■ **Directions for this task**: Scan the entries below and state how many lines contain "found". No other output.
*** Opening of Record extracts ***
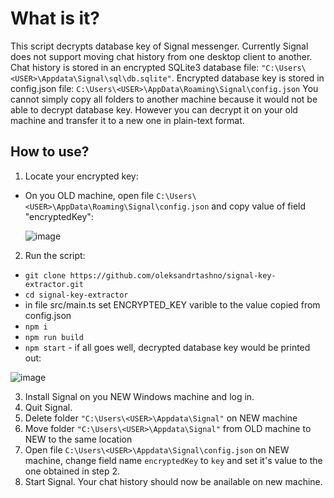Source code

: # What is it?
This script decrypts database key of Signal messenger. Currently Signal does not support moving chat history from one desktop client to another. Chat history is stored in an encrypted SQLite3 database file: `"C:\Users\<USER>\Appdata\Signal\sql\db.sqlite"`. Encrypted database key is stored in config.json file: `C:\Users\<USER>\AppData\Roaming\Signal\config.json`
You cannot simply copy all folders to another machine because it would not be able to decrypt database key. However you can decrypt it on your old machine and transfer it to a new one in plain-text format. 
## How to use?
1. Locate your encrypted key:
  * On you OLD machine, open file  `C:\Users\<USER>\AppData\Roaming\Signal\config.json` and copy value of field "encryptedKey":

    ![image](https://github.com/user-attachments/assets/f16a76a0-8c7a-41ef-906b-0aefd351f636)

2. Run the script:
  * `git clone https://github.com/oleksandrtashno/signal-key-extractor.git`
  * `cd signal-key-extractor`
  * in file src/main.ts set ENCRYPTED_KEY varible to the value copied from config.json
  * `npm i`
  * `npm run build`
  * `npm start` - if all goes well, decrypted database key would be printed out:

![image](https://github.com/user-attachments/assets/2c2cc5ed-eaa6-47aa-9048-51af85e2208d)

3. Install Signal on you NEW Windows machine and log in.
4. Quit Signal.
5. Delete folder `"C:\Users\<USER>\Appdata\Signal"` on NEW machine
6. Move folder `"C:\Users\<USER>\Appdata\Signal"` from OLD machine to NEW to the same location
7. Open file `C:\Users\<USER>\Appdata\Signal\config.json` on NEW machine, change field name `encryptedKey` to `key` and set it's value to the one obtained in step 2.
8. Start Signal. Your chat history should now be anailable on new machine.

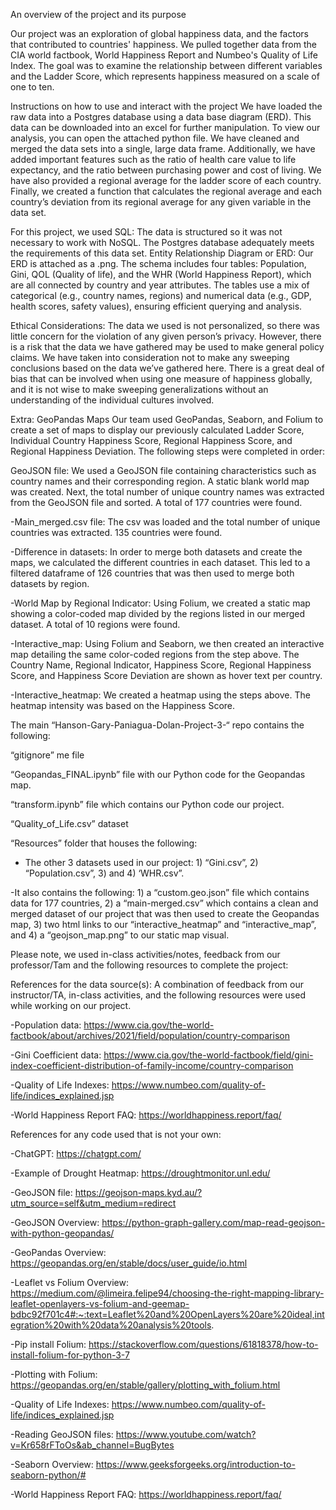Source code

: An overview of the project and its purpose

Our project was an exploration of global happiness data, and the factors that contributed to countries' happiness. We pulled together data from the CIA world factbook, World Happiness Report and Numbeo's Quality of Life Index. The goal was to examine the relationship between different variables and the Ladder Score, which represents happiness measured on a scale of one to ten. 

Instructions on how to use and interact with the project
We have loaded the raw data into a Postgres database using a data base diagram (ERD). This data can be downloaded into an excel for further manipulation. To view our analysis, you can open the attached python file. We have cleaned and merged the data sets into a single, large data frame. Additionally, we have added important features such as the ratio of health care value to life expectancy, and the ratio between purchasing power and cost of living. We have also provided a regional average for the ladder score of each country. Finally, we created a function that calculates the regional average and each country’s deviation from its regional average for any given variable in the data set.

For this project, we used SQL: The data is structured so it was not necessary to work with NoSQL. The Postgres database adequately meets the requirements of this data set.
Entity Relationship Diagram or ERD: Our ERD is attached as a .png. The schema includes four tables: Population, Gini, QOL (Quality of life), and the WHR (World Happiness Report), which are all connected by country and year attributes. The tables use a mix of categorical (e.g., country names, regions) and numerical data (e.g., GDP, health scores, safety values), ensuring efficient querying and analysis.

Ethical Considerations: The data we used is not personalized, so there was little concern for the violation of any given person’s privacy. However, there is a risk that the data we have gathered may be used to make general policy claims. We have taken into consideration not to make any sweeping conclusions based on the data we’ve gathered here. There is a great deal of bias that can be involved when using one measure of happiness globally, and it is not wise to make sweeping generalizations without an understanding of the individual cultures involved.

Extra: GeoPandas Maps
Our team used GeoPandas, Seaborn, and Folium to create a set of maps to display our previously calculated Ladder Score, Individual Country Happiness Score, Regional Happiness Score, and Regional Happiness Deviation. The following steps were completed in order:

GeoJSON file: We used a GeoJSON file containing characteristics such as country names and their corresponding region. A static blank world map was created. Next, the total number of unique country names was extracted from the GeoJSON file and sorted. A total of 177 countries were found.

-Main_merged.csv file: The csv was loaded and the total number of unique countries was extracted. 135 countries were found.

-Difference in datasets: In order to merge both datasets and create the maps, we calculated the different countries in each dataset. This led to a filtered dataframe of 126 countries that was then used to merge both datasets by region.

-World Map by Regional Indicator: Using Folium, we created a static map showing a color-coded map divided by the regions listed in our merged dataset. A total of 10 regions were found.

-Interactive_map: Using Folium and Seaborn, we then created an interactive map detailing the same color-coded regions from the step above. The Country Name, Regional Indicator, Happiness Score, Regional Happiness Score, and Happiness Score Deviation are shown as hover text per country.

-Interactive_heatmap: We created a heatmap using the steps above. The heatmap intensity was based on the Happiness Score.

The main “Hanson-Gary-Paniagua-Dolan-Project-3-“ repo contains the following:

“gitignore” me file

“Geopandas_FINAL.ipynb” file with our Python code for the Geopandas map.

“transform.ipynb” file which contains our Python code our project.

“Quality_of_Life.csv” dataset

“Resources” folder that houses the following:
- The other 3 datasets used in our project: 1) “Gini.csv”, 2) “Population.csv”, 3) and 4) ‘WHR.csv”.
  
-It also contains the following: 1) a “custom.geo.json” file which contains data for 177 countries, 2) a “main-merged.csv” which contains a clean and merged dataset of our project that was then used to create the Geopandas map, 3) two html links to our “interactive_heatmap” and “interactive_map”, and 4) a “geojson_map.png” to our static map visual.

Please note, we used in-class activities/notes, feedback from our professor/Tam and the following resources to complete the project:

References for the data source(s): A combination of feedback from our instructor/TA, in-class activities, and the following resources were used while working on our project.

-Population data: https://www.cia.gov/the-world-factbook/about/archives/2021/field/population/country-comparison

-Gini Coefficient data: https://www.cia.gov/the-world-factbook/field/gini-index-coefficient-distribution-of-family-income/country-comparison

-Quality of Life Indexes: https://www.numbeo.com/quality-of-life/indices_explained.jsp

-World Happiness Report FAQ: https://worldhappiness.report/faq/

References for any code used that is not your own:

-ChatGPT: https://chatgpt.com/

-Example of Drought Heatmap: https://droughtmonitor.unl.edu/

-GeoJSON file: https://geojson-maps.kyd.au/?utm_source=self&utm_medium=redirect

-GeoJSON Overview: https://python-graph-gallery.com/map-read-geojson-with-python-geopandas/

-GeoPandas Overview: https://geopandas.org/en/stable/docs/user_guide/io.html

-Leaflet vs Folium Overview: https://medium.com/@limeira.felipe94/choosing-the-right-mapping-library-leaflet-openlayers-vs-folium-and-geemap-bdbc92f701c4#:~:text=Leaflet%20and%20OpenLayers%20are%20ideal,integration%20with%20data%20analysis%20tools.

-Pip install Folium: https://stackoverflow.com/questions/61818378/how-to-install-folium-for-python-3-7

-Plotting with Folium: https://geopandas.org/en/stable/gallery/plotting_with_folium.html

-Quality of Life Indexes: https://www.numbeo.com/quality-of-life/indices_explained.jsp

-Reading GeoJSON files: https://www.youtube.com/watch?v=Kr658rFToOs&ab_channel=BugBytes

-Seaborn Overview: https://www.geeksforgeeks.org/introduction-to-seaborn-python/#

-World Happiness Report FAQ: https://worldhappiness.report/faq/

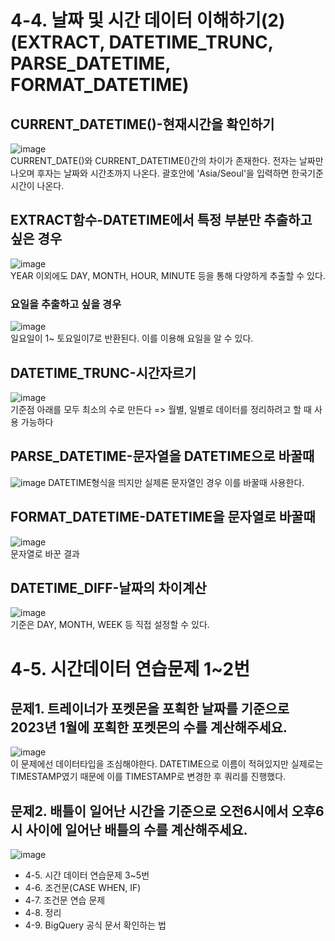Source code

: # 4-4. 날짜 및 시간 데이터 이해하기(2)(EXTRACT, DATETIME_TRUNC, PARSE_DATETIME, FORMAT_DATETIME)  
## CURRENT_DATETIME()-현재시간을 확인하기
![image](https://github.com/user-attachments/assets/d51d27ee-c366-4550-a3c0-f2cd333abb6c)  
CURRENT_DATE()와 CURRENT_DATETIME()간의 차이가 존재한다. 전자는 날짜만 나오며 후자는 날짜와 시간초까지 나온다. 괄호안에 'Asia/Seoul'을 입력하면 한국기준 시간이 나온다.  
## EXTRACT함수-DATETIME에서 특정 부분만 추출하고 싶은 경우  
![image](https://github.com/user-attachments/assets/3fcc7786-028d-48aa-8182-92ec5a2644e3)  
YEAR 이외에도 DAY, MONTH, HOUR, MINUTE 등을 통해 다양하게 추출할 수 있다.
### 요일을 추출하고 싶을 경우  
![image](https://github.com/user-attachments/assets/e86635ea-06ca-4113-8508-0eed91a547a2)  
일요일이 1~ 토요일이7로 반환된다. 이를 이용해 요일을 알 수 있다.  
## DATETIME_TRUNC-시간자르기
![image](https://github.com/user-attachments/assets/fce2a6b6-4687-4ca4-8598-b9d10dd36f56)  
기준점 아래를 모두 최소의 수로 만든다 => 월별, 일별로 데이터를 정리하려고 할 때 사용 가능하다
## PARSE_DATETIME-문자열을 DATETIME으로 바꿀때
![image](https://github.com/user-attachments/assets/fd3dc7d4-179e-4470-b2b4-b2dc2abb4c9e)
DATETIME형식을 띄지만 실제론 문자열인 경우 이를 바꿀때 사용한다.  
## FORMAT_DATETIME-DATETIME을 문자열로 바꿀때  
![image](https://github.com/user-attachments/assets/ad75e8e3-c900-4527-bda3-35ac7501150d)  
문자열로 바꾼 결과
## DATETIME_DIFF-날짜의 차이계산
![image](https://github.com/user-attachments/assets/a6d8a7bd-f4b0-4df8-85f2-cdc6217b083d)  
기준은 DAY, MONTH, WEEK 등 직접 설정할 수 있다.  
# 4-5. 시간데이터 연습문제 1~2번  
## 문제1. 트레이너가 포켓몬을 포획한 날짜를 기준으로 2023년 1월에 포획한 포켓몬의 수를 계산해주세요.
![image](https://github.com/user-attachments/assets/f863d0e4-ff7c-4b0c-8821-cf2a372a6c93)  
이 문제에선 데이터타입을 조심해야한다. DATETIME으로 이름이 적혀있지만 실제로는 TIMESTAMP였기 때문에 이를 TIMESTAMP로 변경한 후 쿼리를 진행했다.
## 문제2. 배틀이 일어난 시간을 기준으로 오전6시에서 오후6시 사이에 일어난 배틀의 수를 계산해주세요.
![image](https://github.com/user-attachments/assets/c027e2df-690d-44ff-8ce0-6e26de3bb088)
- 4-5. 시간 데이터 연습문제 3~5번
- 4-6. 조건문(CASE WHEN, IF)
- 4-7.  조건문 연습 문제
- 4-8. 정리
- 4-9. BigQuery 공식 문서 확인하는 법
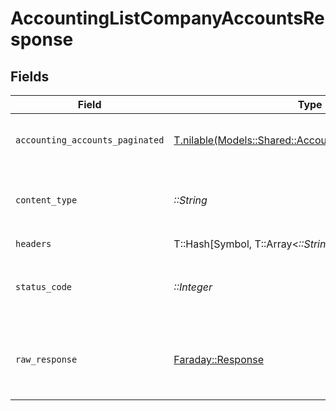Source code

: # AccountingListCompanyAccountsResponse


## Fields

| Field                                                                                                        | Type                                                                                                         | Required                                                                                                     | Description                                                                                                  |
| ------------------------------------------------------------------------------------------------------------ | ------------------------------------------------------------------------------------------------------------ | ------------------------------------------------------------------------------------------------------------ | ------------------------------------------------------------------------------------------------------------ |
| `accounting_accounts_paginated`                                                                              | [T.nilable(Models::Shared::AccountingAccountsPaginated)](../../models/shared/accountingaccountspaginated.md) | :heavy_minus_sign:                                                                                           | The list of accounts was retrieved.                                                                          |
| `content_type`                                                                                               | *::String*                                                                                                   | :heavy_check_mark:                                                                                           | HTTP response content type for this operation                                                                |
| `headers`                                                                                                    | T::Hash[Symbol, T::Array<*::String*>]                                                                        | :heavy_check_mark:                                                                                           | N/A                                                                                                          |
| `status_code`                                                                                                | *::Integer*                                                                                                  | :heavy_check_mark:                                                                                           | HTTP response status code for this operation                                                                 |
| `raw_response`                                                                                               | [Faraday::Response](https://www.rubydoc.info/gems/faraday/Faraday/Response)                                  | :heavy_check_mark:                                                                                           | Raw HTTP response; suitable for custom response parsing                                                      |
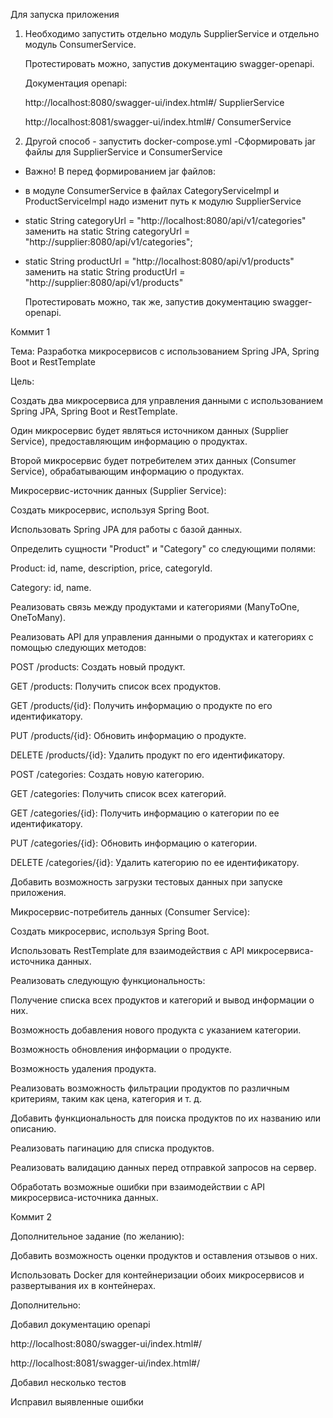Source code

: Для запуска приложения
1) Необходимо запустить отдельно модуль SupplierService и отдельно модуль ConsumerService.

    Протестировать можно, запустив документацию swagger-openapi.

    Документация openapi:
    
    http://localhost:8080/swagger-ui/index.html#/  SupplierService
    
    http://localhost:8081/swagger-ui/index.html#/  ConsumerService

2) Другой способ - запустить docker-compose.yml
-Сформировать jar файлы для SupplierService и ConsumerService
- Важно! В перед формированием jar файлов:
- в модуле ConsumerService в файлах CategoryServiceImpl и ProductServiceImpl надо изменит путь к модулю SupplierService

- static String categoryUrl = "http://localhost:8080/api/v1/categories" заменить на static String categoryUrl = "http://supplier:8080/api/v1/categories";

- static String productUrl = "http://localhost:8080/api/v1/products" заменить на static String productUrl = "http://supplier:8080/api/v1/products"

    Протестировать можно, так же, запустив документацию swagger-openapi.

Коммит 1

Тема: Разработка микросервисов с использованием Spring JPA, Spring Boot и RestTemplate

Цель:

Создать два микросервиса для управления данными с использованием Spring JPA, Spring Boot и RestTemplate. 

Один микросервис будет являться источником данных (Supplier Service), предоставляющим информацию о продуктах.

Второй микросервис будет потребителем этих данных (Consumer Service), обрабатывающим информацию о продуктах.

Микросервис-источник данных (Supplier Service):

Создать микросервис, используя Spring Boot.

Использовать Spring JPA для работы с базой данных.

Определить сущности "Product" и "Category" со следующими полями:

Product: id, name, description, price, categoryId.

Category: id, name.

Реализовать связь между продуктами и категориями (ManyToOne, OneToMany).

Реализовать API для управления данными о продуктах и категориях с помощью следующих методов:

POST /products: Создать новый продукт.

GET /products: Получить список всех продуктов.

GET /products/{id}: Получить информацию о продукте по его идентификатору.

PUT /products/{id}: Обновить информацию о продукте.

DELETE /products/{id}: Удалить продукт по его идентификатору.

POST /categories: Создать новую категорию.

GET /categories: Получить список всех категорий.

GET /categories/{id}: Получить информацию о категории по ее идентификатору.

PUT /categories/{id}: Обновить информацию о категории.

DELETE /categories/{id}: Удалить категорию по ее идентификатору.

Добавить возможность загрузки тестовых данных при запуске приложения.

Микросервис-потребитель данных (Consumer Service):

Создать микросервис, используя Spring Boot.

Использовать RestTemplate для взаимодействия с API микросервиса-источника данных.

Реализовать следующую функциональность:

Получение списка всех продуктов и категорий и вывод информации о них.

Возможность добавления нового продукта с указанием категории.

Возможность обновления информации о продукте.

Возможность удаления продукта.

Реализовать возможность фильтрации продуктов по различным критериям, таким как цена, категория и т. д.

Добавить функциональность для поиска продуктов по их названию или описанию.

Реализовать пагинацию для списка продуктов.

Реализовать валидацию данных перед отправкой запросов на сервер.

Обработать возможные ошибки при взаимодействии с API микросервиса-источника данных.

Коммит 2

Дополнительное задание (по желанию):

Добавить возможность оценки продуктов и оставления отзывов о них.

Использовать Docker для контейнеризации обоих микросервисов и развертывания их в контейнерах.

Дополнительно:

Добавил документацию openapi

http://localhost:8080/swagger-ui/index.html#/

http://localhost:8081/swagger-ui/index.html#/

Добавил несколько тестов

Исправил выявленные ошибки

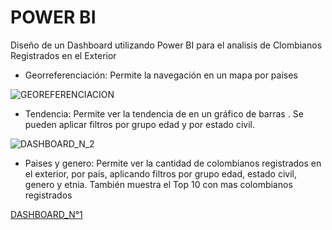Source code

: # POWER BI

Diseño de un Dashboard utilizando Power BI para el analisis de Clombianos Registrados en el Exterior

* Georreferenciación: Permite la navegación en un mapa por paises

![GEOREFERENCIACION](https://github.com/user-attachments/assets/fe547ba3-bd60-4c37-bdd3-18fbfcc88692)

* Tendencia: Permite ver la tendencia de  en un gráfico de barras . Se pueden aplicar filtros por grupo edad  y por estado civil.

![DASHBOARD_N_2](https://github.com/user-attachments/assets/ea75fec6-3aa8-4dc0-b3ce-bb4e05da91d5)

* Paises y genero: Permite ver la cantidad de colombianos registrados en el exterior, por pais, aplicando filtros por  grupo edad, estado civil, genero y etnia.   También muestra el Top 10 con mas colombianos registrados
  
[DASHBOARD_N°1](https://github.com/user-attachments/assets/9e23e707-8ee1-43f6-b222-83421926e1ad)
*** Close of Record extracts ***
■ **Result of this task**: 3